What We Learned About Mental Health in 2020

With 2021 well underway, it’s important that we continue to reflect on the lessons we learned in 2020. Think about how much we have grown and how truly resilient we are.

Being intentional

At the beginning of a new year, it’s a tradition for many of us to create lists of resolutions. Unfortunately, resolutions typically set us up for failure. If 2020 taught us anything, it’s that we need to be intentional about how we grow.

As you set your intentions for 2021, reflect on last year and identify what was important to you and what helped you be your best. Maybe you want to continue to be deliberate about your self-care routine. Or you want to be more aware of being in the moment.

Whatever your intentions are, continue to seek out resources that can help you achieve your goals.

Keeping the mental health conversation going

We are in the middle of a great mental health awakening. The events of 2020 put a much-needed spotlight on the importance of mental health. At one point or another, we all experienced an impact on our mental well-being – no one was immune.

The pandemic, social injustice, political differences, and a struggling economy will continue to have lasting effects on our mental health. In 2021, we must continue to build on the mental health conversation. We need to continue to build our resiliency.

2020 was about gaining insight, making connections and educating ourselves about our well-being. In 2021, we need to commit to a shift to action. This includes implementing different strategies to sustain the self-care plan we created in 2020 so it is continuous and dynamic.

We can also no longer avoid talking about mental health, especially in the workplace. To break the stigma, we must get comfortable asking this simple question, “how are you really doing?”

Organizations must seize this opportunity to create lasting change around mental well-being in the workplace. We can accomplish this by training leaders and managers on how to recognize when someone needs help and how to respond appropriately.

Avoiding Burnout

While we continue to adapt, we have been faced with continuous stressors and challenges which can lead to burnout. According to a Gallup poll conducted in September 2020, remote workers are now experiencing higher burnout rates than on-site workers.

As individuals, we must continue focusing on building our skills that will raise our resilience. From an organizational perspective, providing empathetic leadership goes a long way.

How can leaders prevent and mitigate burnout?

Training all employees on what burnout is, how to spot it and strategies for preventing it is a great first step.

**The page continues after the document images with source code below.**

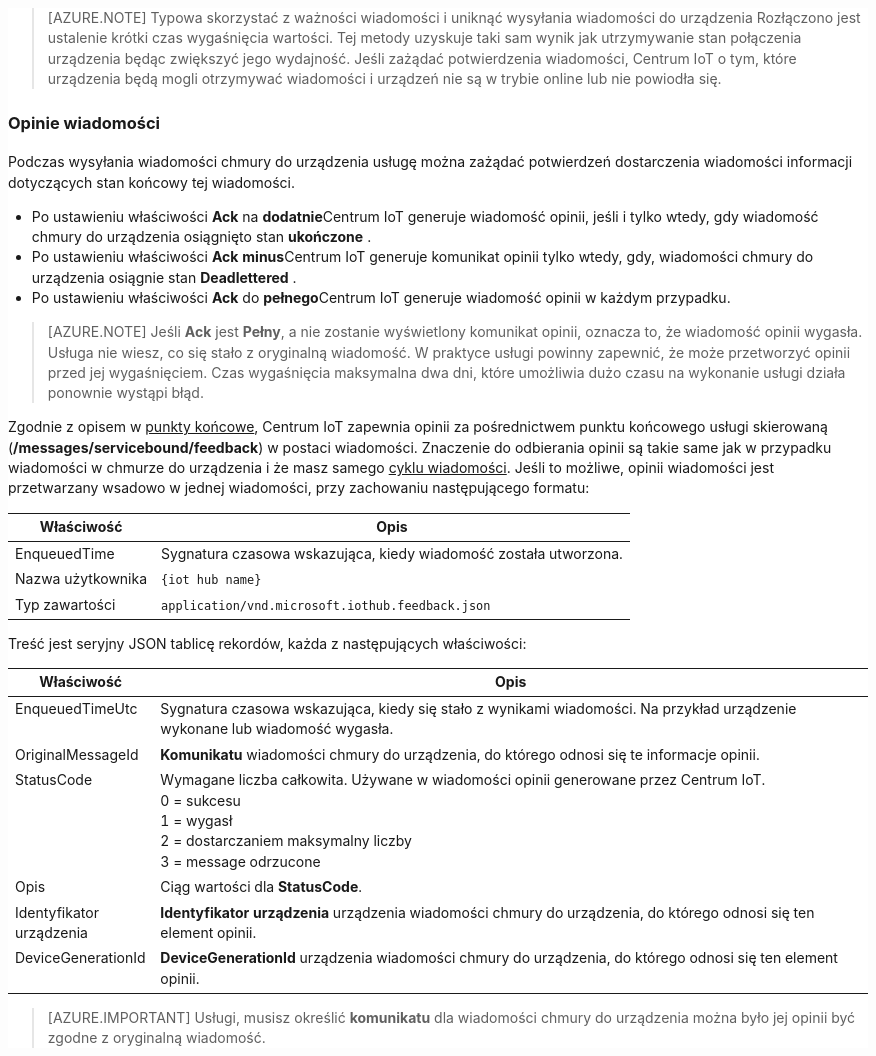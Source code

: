 > [AZURE.NOTE] Typowa skorzystać z ważności wiadomości i uniknąć wysyłania wiadomości do urządzenia Rozłączono jest ustalenie krótki czas wygaśnięcia wartości. Tej metody uzyskuje taki sam wynik jak utrzymywanie stan połączenia urządzenia będąc zwiększyć jego wydajność. Jeśli zażądać potwierdzenia wiadomości, Centrum IoT o tym, które urządzenia będą mogli otrzymywać wiadomości i urządzeń nie są w trybie online lub nie powiodła się.

### <a name="message-feedback"></a>Opinie wiadomości

Podczas wysyłania wiadomości chmury do urządzenia usługę można zażądać potwierdzeń dostarczenia wiadomości informacji dotyczących stan końcowy tej wiadomości.

- Po ustawieniu właściwości **Ack** na **dodatnie**Centrum IoT generuje wiadomość opinii, jeśli i tylko wtedy, gdy wiadomość chmury do urządzenia osiągnięto stan **ukończone** .
- Po ustawieniu właściwości **Ack** **minus**Centrum IoT generuje komunikat opinii tylko wtedy, gdy, wiadomości chmury do urządzenia osiągnie stan **Deadlettered** .
- Po ustawieniu właściwości **Ack** do **pełnego**Centrum IoT generuje wiadomość opinii w każdym przypadku.

> [AZURE.NOTE] Jeśli **Ack** jest **Pełny**, a nie zostanie wyświetlony komunikat opinii, oznacza to, że wiadomość opinii wygasła. Usługa nie wiesz, co się stało z oryginalną wiadomość. W praktyce usługi powinny zapewnić, że może przetworzyć opinii przed jej wygaśnięciem. Czas wygaśnięcia maksymalna dwa dni, które umożliwia dużo czasu na wykonanie usługi działa ponownie wystąpi błąd.

Zgodnie z opisem w [punkty końcowe][lnk-endpoints], Centrum IoT zapewnia opinii za pośrednictwem punktu końcowego usługi skierowaną (**/messages/servicebound/feedback**) w postaci wiadomości. Znaczenie do odbierania opinii są takie same jak w przypadku wiadomości w chmurze do urządzenia i że masz samego [cyklu wiadomości][lnk-lifecycle]. Jeśli to możliwe, opinii wiadomości jest przetwarzany wsadowo w jednej wiadomości, przy zachowaniu następującego formatu:

| Właściwość | Opis |
| -------- | ----------- |
| EnqueuedTime | Sygnatura czasowa wskazująca, kiedy wiadomość została utworzona. |
| Nazwa użytkownika | `{iot hub name}` |
| Typ zawartości | `application/vnd.microsoft.iothub.feedback.json` |

Treść jest seryjny JSON tablicę rekordów, każda z następujących właściwości:

| Właściwość | Opis |
| -------- | ----------- |
| EnqueuedTimeUtc | Sygnatura czasowa wskazująca, kiedy się stało z wynikami wiadomości. Na przykład urządzenie wykonane lub wiadomość wygasła. |
| OriginalMessageId | **Komunikatu** wiadomości chmury do urządzenia, do którego odnosi się te informacje opinii. |
| StatusCode | Wymagane liczba całkowita. Używane w wiadomości opinii generowane przez Centrum IoT. <br/> 0 = sukcesu <br/> 1 = wygasł <br/> 2 = dostarczaniem maksymalny liczby <br/> 3 = message odrzucone |
| Opis | Ciąg wartości dla **StatusCode**. |
| Identyfikator urządzenia | **Identyfikator urządzenia** urządzenia wiadomości chmury do urządzenia, do którego odnosi się ten element opinii. |
| DeviceGenerationId | **DeviceGenerationId** urządzenia wiadomości chmury do urządzenia, do którego odnosi się ten element opinii. |


>[AZURE.IMPORTANT] Usługi, musisz określić **komunikatu** dla wiadomości chmury do urządzenia można było jej opinii być zgodne z oryginalną wiadomość.


[img-lifecycle]: ./media/iot-hub-devguide-messaging/lifecycle.png
[img-eventhubcompatible]: ./media/iot-hub-devguide-messaging/eventhubcompatible.png
[lnk-resource-provider-apis]: https://msdn.microsoft.com/library/mt548492.aspx
[lnk-azure-gateway-guidance]: iot-hub-devguide-endpoints.md#field-gateways
[lnk-guidance-scale]: iot-hub-scaling.md
[lnk-azure-protocol-gateway]: iot-hub-protocol-gateway.md
[lnk-amqp]: http://docs.oasis-open.org/amqp/core/v1.0/os/amqp-core-complete-v1.0-os.pdf
[lnk-mqtt]: http://docs.oasis-open.org/mqtt/mqtt/v3.1.1/mqtt-v3.1.1.pdf
[lnk-event-hubs]: http://azure.microsoft.com/documentation/services/event-hubs/
[lnk-event-hubs-consuming-events]: ../event-hubs/event-hubs-programming-guide.md#event-consumers
[lnk-management-portal]: https://portal.azure.com
[lnk-servicebus]: http://azure.microsoft.com/documentation/services/service-bus/
[lnk-eventhub-partitions]: ../event-hubs/event-hubs-overview.md#partitions
[lnk-portal]: iot-hub-create-through-portal.md
[lnk-endpoints]: iot-hub-devguide-endpoints.md
[lnk-quotas]: iot-hub-devguide-quotas-throttling.md
[lnk-sdks]: iot-hub-devguide-sdks.md
[lnk-query]: iot-hub-devguide-query-language.md
[lnk-devguide-mqtt]: iot-hub-mqtt-support.md
[lnk-d2c]: iot-hub-devguide-messaging.md#device-to-cloud-messages
[lnk-c2d]: iot-hub-devguide-messaging.md#cloud-to-device-messages
[lnk-compatible-endpoint]: iot-hub-devguide-messaging.md#read-device-to-cloud-messages
[lnk-protocols]: iot-hub-devguide-messaging.md#communication-protocols
[lnk-message-format]: iot-hub-devguide-messaging.md#message-format
[lnk-d2c-configuration]: iot-hub-devguide-messaging.md#device-to-cloud-configuration-options
[lnk-device-properties]: iot-hub-devguide-identity-registry.md#device-identity-properties
[lnk-ttl]: iot-hub-devguide-messaging.md#message-expiration-time-to-live
[lnk-c2d-configuration]: iot-hub-devguide-messaging.md#cloud-to-device-configuration-options
[lnk-lifecycle]: iot-hub-devguide-messaging.md#message-lifecycle
[lnk-feedback]: iot-hub-devguide-messaging.md#message-feedback
[lnk-antispoofing]: iot-hub-devguide-messaging.md#anti-spoofing-properties
[lnk-compare]: iot-hub-compare-event-hubs.md
[lnk-devguide-upload]: iot-hub-devguide-file-upload.md
[lnk-devguide-identities]: iot-hub-devguide-identity-registry.md
[lnk-devguide-security]: iot-hub-devguide-security.md
[lnk-devguide-device-twins]: iot-hub-devguide-device-twins.md
[lnk-devguide-directmethods]: iot-hub-devguide-direct-methods.md
[lnk-devguide-jobs]: iot-hub-devguide-jobs.md
[lnk-servicebus-sdk]: https://www.nuget.org/packages/WindowsAzure.ServiceBus
[lnk-eventprocessorhost]: http://blogs.msdn.com/b/servicebus/archive/2015/01/16/event-processor-host-best-practices-part-1.aspx
[lnk-getstarted-tutorial]: iot-hub-csharp-csharp-getstarted.md
[lnk-c2d-tutorial]: iot-hub-csharp-csharp-c2d.md
[lnk-d2c-tutorial]: iot-hub-csharp-csharp-process-d2c.md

But there is more that leaders can do. Leaders can role model behaviors that prevent burnout such as taking small breaks to grab some water, taking a non-working lunch or using PTO and not working.

Organizations also play an important part in preventing burnout. Setting 25- or 50-minute meetings as an organizational standard to give employees time to breathe before moving on to their next task. Organizations can also designate an agreed-upon time without interruptions or meetings (i.e., Friday afternoons from 1-3 p.m.).

Remember, we are all in this together. The time is now to make mental well-being a priority in our homes and our workplaces, wherever they may be.